*** Study material ***
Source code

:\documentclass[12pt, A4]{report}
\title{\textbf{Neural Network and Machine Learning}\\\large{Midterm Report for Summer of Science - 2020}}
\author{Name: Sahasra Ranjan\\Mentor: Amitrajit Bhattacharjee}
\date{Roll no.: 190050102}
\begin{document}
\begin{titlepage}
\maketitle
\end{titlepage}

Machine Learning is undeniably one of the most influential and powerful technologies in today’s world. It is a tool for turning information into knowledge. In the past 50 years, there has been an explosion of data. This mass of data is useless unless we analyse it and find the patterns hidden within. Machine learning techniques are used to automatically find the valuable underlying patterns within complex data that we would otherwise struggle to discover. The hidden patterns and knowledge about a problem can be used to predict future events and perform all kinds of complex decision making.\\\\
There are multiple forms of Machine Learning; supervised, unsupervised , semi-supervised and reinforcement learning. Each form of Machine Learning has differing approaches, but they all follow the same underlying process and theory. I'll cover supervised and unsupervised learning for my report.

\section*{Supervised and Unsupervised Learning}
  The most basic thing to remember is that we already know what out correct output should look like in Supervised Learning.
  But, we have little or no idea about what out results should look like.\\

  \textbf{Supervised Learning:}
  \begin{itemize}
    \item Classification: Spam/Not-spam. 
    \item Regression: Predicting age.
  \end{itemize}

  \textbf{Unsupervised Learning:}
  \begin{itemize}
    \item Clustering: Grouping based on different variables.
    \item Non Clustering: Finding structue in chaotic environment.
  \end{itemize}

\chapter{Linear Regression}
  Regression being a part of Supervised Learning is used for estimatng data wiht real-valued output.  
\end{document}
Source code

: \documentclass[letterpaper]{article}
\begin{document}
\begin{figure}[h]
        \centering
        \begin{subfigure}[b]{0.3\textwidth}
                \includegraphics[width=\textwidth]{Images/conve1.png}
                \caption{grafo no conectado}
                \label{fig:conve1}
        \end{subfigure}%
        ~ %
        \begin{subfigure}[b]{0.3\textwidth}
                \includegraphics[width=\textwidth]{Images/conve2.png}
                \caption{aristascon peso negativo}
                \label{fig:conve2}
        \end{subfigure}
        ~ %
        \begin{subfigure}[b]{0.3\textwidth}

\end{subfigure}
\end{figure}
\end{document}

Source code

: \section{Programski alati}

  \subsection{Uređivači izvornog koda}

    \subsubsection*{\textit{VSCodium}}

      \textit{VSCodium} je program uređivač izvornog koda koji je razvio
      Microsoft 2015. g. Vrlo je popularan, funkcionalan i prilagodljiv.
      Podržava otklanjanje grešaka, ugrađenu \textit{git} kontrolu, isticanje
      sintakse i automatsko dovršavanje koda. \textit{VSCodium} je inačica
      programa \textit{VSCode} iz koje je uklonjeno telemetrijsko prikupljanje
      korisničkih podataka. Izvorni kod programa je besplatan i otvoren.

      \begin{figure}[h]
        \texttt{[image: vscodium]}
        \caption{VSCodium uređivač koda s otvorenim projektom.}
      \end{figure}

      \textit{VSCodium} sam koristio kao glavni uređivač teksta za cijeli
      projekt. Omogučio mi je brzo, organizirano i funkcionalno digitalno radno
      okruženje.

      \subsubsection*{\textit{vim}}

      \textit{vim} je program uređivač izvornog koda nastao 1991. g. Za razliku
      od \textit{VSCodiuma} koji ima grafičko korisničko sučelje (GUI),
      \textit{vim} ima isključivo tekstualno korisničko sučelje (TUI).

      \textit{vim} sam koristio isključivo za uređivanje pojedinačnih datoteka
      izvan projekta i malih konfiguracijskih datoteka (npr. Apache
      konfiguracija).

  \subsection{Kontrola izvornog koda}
***
*** Study material ***
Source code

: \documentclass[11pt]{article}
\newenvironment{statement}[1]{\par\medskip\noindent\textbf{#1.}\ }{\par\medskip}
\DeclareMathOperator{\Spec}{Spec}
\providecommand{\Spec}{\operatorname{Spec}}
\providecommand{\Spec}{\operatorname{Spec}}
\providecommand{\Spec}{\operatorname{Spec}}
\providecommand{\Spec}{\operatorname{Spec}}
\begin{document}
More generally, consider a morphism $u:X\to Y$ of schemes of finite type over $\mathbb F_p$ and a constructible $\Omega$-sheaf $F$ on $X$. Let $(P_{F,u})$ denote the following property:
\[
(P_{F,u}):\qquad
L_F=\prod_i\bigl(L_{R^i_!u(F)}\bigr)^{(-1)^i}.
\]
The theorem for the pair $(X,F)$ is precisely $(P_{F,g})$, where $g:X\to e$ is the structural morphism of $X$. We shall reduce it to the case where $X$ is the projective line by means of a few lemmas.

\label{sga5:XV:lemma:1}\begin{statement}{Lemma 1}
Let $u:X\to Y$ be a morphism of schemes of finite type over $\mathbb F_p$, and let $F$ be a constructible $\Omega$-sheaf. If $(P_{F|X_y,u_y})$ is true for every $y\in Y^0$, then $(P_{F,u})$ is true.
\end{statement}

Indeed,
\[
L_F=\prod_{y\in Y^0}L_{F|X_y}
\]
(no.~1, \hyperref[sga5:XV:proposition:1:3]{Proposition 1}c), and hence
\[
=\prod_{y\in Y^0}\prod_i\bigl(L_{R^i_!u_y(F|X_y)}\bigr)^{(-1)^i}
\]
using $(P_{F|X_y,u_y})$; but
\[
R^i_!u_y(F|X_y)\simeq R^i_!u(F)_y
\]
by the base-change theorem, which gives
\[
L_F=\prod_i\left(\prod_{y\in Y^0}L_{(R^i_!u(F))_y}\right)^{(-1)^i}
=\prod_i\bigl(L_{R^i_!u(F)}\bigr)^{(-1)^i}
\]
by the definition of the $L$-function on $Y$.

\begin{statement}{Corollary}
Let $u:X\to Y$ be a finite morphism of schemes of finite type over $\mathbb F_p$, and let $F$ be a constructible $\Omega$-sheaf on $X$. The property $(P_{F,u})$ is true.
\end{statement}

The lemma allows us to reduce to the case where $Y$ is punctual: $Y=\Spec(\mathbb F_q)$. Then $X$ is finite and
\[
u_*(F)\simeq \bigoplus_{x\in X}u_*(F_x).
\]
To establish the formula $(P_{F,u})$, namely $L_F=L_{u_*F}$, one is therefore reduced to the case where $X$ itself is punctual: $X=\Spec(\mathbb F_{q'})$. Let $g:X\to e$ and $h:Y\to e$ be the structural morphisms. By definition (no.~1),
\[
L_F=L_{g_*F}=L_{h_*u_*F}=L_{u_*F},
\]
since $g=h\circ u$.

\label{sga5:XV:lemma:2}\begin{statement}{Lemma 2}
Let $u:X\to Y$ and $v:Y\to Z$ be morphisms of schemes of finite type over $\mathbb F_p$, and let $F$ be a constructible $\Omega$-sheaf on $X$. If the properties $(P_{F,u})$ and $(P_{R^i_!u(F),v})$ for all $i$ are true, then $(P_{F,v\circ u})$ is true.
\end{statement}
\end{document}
***
How to complete this task: Review the entries above and return every line where "should" appears.

Reply:
  The most basic thing to remember is that we already know what out correct output should look like in Supervised Learning.
  But, we have little or no idea about what out results should look like.\\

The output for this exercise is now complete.